Top of Dataset entries
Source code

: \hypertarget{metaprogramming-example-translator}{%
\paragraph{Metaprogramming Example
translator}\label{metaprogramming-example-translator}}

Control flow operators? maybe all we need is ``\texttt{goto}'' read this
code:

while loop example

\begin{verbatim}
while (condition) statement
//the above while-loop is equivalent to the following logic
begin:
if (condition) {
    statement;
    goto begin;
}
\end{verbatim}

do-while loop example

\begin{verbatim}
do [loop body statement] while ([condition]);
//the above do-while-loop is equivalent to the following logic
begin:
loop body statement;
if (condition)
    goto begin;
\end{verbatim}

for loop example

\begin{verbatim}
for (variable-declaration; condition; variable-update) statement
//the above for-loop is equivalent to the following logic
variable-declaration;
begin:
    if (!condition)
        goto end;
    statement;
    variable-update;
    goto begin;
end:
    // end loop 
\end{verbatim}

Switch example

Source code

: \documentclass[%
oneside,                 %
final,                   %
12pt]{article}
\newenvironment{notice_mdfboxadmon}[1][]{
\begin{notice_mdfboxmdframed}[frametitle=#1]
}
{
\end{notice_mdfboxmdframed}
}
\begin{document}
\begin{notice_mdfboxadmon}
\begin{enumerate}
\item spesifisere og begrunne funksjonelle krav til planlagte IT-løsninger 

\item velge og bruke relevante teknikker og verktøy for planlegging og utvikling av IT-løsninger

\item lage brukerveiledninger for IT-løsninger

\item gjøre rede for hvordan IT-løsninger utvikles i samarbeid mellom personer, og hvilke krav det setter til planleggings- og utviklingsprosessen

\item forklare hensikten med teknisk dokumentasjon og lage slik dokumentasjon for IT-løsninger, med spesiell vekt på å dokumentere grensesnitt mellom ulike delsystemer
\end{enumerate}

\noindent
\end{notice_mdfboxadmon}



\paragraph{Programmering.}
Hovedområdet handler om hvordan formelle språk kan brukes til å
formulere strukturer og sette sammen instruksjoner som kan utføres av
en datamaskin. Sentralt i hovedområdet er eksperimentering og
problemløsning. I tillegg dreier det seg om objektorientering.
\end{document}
Bottom of Dataset entries
Up to and including the last line of the data, copy each line exactly, starting with the line that contains "brukerveiledninger for IT-løsninger".

\item lage brukerveiledninger for IT-løsninger

\item gjøre rede for hvordan IT-løsninger utvikles i samarbeid mellom personer, og hvilke krav det setter til planleggings- og utviklingsprosessen

\item forklare hensikten med teknisk dokumentasjon og lage slik dokumentasjon for IT-løsninger, med spesiell vekt på å dokumentere grensesnitt mellom ulike delsystemer
\end{enumerate}

\noindent
\end{notice_mdfboxadmon}



\paragraph{Programmering.}
Hovedområdet handler om hvordan formelle språk kan brukes til å
formulere strukturer og sette sammen instruksjoner som kan utføres av
en datamaskin. Sentralt i hovedområdet er eksperimentering og
problemløsning. I tillegg dreier det seg om objektorientering.
\end{document}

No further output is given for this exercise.